*Entries shown:*
◆ ◆ ◆ ◆

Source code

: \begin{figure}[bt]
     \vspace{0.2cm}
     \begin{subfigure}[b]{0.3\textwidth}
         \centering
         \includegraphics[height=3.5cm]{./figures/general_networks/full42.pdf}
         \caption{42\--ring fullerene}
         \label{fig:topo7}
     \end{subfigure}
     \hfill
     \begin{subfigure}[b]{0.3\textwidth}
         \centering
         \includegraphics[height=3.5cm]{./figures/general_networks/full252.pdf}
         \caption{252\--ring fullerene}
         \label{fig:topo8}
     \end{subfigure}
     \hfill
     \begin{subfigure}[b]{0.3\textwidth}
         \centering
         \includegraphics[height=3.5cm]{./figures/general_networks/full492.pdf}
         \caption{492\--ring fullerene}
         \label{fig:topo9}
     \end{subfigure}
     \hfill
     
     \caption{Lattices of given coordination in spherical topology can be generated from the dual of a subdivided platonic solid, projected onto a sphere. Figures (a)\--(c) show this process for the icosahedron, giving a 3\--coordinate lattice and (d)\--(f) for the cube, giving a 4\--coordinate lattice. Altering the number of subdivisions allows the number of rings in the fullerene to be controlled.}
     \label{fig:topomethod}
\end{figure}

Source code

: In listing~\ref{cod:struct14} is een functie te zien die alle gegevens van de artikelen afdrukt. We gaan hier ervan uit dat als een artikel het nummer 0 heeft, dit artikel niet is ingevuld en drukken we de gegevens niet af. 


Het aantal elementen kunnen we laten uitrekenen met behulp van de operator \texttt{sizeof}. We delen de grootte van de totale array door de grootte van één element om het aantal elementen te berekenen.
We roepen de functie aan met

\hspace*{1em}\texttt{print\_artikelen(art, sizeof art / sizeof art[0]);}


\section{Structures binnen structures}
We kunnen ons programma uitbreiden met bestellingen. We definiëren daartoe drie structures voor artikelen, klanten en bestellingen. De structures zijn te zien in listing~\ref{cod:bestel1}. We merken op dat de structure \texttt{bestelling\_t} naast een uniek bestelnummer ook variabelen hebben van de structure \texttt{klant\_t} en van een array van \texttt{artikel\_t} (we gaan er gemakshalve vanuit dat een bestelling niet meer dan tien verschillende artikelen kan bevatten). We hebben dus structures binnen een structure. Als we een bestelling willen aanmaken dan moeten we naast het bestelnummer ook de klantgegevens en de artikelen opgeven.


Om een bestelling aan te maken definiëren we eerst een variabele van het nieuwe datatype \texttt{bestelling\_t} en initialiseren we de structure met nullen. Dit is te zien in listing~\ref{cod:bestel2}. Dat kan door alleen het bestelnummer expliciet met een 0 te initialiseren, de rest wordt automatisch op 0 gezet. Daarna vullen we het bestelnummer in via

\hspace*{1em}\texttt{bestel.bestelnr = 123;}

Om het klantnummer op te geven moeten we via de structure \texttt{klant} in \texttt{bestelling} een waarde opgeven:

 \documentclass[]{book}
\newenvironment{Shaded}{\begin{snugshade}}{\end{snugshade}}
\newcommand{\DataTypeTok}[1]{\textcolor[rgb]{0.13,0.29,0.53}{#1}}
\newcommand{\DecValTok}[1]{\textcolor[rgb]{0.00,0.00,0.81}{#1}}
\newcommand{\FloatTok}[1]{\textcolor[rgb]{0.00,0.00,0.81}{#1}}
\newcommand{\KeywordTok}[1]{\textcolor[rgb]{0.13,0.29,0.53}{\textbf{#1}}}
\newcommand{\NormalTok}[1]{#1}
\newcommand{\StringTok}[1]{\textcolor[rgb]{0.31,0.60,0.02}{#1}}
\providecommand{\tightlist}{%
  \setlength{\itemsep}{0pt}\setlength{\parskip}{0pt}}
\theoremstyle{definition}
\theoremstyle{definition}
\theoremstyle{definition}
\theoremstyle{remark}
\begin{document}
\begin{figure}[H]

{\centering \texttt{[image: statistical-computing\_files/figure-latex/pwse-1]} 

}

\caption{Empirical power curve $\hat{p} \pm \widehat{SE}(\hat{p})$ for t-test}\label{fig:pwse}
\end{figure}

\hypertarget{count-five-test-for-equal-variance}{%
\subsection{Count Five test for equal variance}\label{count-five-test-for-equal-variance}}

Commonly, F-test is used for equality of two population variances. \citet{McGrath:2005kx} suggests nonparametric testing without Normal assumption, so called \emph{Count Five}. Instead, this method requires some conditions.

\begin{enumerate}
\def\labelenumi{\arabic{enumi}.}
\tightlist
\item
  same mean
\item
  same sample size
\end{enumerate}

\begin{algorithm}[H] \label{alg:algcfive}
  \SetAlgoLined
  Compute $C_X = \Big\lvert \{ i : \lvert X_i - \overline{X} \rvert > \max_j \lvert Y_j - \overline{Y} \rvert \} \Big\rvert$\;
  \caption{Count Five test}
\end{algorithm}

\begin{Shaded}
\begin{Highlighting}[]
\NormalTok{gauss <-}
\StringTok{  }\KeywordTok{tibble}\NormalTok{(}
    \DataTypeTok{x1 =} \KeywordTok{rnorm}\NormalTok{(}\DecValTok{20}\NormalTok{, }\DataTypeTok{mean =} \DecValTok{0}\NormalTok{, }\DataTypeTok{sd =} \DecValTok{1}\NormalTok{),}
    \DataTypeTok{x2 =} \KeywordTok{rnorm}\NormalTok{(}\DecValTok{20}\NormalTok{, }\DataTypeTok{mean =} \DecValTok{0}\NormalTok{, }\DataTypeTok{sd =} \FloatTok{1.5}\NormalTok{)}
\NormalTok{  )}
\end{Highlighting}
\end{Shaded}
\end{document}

◆ ◆ ◆ ◆

The data above needs to be repeated exactly, line for line.

*Exercise result:*
Source code

: \begin{figure}[bt]
     \vspace{0.2cm}
     \begin{subfigure}[b]{0.3\textwidth}
         \centering
         \includegraphics[height=3.5cm]{./figures/general_networks/full42.pdf}
         \caption{42\--ring fullerene}
         \label{fig:topo7}
     \end{subfigure}
     \hfill
     \begin{subfigure}[b]{0.3\textwidth}
         \centering
         \includegraphics[height=3.5cm]{./figures/general_networks/full252.pdf}
         \caption{252\--ring fullerene}
         \label{fig:topo8}
     \end{subfigure}
     \hfill
     \begin{subfigure}[b]{0.3\textwidth}
         \centering
         \includegraphics[height=3.5cm]{./figures/general_networks/full492.pdf}
         \caption{492\--ring fullerene}
         \label{fig:topo9}
     \end{subfigure}
     \hfill
     
     \caption{Lattices of given coordination in spherical topology can be generated from the dual of a subdivided platonic solid, projected onto a sphere. Figures (a)\--(c) show this process for the icosahedron, giving a 3\--coordinate lattice and (d)\--(f) for the cube, giving a 4\--coordinate lattice. Altering the number of subdivisions allows the number of rings in the fullerene to be controlled.}
     \label{fig:topomethod}
\end{figure}

Source code

: In listing~\ref{cod:struct14} is een functie te zien die alle gegevens van de artikelen afdrukt. We gaan hier ervan uit dat als een artikel het nummer 0 heeft, dit artikel niet is ingevuld en drukken we de gegevens niet af. 


Het aantal elementen kunnen we laten uitrekenen met behulp van de operator \texttt{sizeof}. We delen de grootte van de totale array door de grootte van één element om het aantal elementen te berekenen.
We roepen de functie aan met

\hspace*{1em}\texttt{print\_artikelen(art, sizeof art / sizeof art[0]);}


\section{Structures binnen structures}
We kunnen ons programma uitbreiden met bestellingen. We definiëren daartoe drie structures voor artikelen, klanten en bestellingen. De structures zijn te zien in listing~\ref{cod:bestel1}. We merken op dat de structure \texttt{bestelling\_t} naast een uniek bestelnummer ook variabelen hebben van de structure \texttt{klant\_t} en van een array van \texttt{artikel\_t} (we gaan er gemakshalve vanuit dat een bestelling niet meer dan tien verschillende artikelen kan bevatten). We hebben dus structures binnen een structure. Als we een bestelling willen aanmaken dan moeten we naast het bestelnummer ook de klantgegevens en de artikelen opgeven.


Om een bestelling aan te maken definiëren we eerst een variabele van het nieuwe datatype \texttt{bestelling\_t} en initialiseren we de structure met nullen. Dit is te zien in listing~\ref{cod:bestel2}. Dat kan door alleen het bestelnummer expliciet met een 0 te initialiseren, de rest wordt automatisch op 0 gezet. Daarna vullen we het bestelnummer in via

\hspace*{1em}\texttt{bestel.bestelnr = 123;}

Om het klantnummer op te geven moeten we via de structure \texttt{klant} in \texttt{bestelling} een waarde opgeven:

 \documentclass[]{book}
\newenvironment{Shaded}{\begin{snugshade}}{\end{snugshade}}
\newcommand{\DataTypeTok}[1]{\textcolor[rgb]{0.13,0.29,0.53}{#1}}
\newcommand{\DecValTok}[1]{\textcolor[rgb]{0.00,0.00,0.81}{#1}}
\newcommand{\FloatTok}[1]{\textcolor[rgb]{0.00,0.00,0.81}{#1}}
\newcommand{\KeywordTok}[1]{\textcolor[rgb]{0.13,0.29,0.53}{\textbf{#1}}}
\newcommand{\NormalTok}[1]{#1}
\newcommand{\StringTok}[1]{\textcolor[rgb]{0.31,0.60,0.02}{#1}}
\providecommand{\tightlist}{%
  \setlength{\itemsep}{0pt}\setlength{\parskip}{0pt}}
\theoremstyle{definition}
\theoremstyle{definition}
\theoremstyle{definition}
\theoremstyle{remark}
\begin{document}
\begin{figure}[H]

{\centering \texttt{[image: statistical-computing\_files/figure-latex/pwse-1]} 

}

\caption{Empirical power curve $\hat{p} \pm \widehat{SE}(\hat{p})$ for t-test}\label{fig:pwse}
\end{figure}

\hypertarget{count-five-test-for-equal-variance}{%
\subsection{Count Five test for equal variance}\label{count-five-test-for-equal-variance}}

Commonly, F-test is used for equality of two population variances. \citet{McGrath:2005kx} suggests nonparametric testing without Normal assumption, so called \emph{Count Five}. Instead, this method requires some conditions.

\begin{enumerate}
\def\labelenumi{\arabic{enumi}.}
\tightlist
\item
  same mean
\item
  same sample size
\end{enumerate}

\begin{algorithm}[H] \label{alg:algcfive}
  \SetAlgoLined
  Compute $C_X = \Big\lvert \{ i : \lvert X_i - \overline{X} \rvert > \max_j \lvert Y_j - \overline{Y} \rvert \} \Big\rvert$\;
  \caption{Count Five test}
\end{algorithm}

\begin{Shaded}
\begin{Highlighting}[]
\NormalTok{gauss <-}
\StringTok{  }\KeywordTok{tibble}\NormalTok{(}
    \DataTypeTok{x1 =} \KeywordTok{rnorm}\NormalTok{(}\DecValTok{20}\NormalTok{, }\DataTypeTok{mean =} \DecValTok{0}\NormalTok{, }\DataTypeTok{sd =} \DecValTok{1}\NormalTok{),}
    \DataTypeTok{x2 =} \KeywordTok{rnorm}\NormalTok{(}\DecValTok{20}\NormalTok{, }\DataTypeTok{mean =} \DecValTok{0}\NormalTok{, }\DataTypeTok{sd =} \FloatTok{1.5}\NormalTok{)}
\NormalTok{  )}
\end{Highlighting}
\end{Shaded}
\end{document}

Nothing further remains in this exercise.